What is the strategic housing role? ‘To ensure that Westminster residents have access to good quality, affordable housing.’
What is the biggest challenge you face as portfolio holder? ‘In central London demand always outstrips supply. There has also been a decrease in government funding.’
What is the most commonly overlooked aspect of the strategic housing role? ‘The importance of local knowledge. A robust grasp of finance is also vital.’
What advice would you give someone new to the role? ‘I think it is hugely important to allow time to really get to grips with the complexities of housing needs in the area.
‘When I was given responsibility for housing in Westminster, I made it my priority to get out to see all the social housing in the borough with ward councillors.
‘I also think it’s vital to make time to listen and really engage with residents.’
What is your most satisfying achievement in the role? ‘While I have only been in the job for a few months, I would say our work on increasing supply.
‘Five hundred new homes are being developed on existing council estates through the community build programme – these are new homes on housing land where densities are lower in comparison with surrounding areas.’
Does central government fully grasp the role? ‘Central government does not presently have a full grasp of the complexities of housing provision and could do more to enable the delivery of more housing – including both social rented and intermediate. Intermediate housing opportunities should be made available to a broader range of people including those struggling to get a foot on the property ladder.
‘The government doesn’t grasp the true cost of temporary accommodation, particularly for councils with high rents such as Westminster.

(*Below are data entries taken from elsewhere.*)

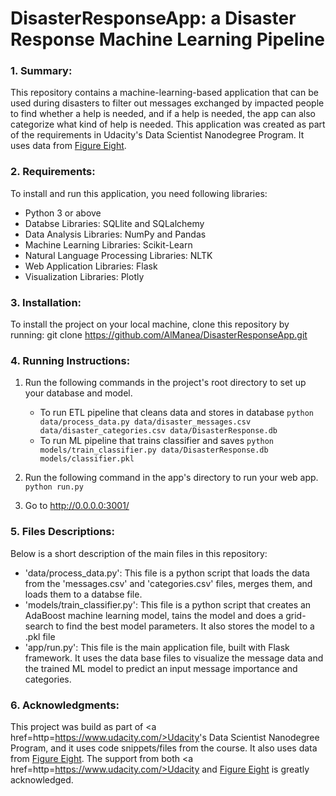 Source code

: # DisasterResponseApp: a Disaster Response Machine Learning Pipeline

### 1. Summary:
This repository contains a machine-learning-based application that can be used during disasters to filter out messages exchanged by impacted people to find whether a help is needed, and if a help is needed, the app can also categorize what kind of help is needed. This application was created as part of the requirements in Udacity's Data Scientist Nanodegree Program. It uses data from <a href=https://www.figure-eight.com/>Figure Eight</a>.

### 2. Requirements:
To install and run this application, you need following libraries:
- Python 3 or above
- Databse Libraries: SQLlite and SQLalchemy
- Data Analysis Libraries: NumPy and Pandas
- Machine Learning Libraries: Scikit-Learn
- Natural Language Processing Libraries: NLTK
- Web Application Libraries: Flask 
- Visualization Libraries: Plotly

### 3. Installation:
To install the project on your local machine, clone this repository by running:
git clone https://github.com/AlManea/DisasterResponseApp.git


### 4. Running Instructions:
1. Run the following commands in the project's root directory to set up your database and model.

    - To run ETL pipeline that cleans data and stores in database
        `python data/process_data.py data/disaster_messages.csv data/disaster_categories.csv data/DisasterResponse.db`
    - To run ML pipeline that trains classifier and saves
        `python models/train_classifier.py data/DisasterResponse.db models/classifier.pkl`

2. Run the following command in the app's directory to run your web app.
    `python run.py`

3. Go to http://0.0.0.0:3001/

### 5. Files Descriptions:
Below is a short description of the main files in this repository:
 - 'data/process_data.py': This file is a python script that loads the data from the 'messages.csv' and 'categories.csv' files, merges them, and loads them to a databse file.
 - 'models/train_classifier.py': This file is a python script that creates an AdaBoost machine learning model, tains the model and does a grid-search to find the best model parameters. It also stores the model to a .pkl file
 - 'app/run.py': This file is the main application file, built with Flask framework. It uses the data base files to visualize the message data and the trained ML model to predict an input message importance and categories.
 
 ### 6. Acknowledgments:
This project was build as part of <a href=http=https://www.udacity.com/>Udacity</a>'s Data Scientist Nanodegree Program, and it uses code snippets/files from the course. It also uses data from <a href=https://www.figure-eight.com/>Figure Eight</a>. The support from both <a href=http=https://www.udacity.com/>Udacity</a> and <a href=https://www.figure-eight.com/>Figure Eight</a> is greatly acknowledged.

The cap on subsidy is set at a level which doesn’t cover costs, and the shortfall is met by the council tax payer.
‘I think that the [housing revenue account] redistribution of subsidy is unfair and tenants’ rents should be spent on their local housing needs.’
Do you have enough clout with private developers and developing housing associations? ‘We do have clout with private developers and our planning policy is very clear about the affordable housing requirement.
‘We have a close relationship with developing housing associations but we do have some concerns about housing association management of homes locally.’
How has the credit crunch changed your housing strategy? ‘Westminster has not seen the same property downturn as in other boroughs and the rest of the UK. Affordability is a major issue and a key concern for residents with properties far beyond the reach of low to middle income earners.
‘Ensuring there are housing choices for middle income people wanting to remain in the City [of Westminster] is a key objective of the housing strategy and an intermediate housing service is being developed.’
What is the ideal balance between social and market housing? ‘The cost of land in Westminster makes it very difficult for housing associations to compete with the private sector and build stand-alone developments.
‘In terms of balance, the biggest issues we face relate to the size of social rented homes and the range of intermediate housing products on offer.
‘When it comes to intermediate housing we find that there are a great number of households who fall between eligibility for social renting and the ability to fund market housing outright.
‘Mixed tenure housing is fundamental to creating communities that are inclusive and socially cohesive.’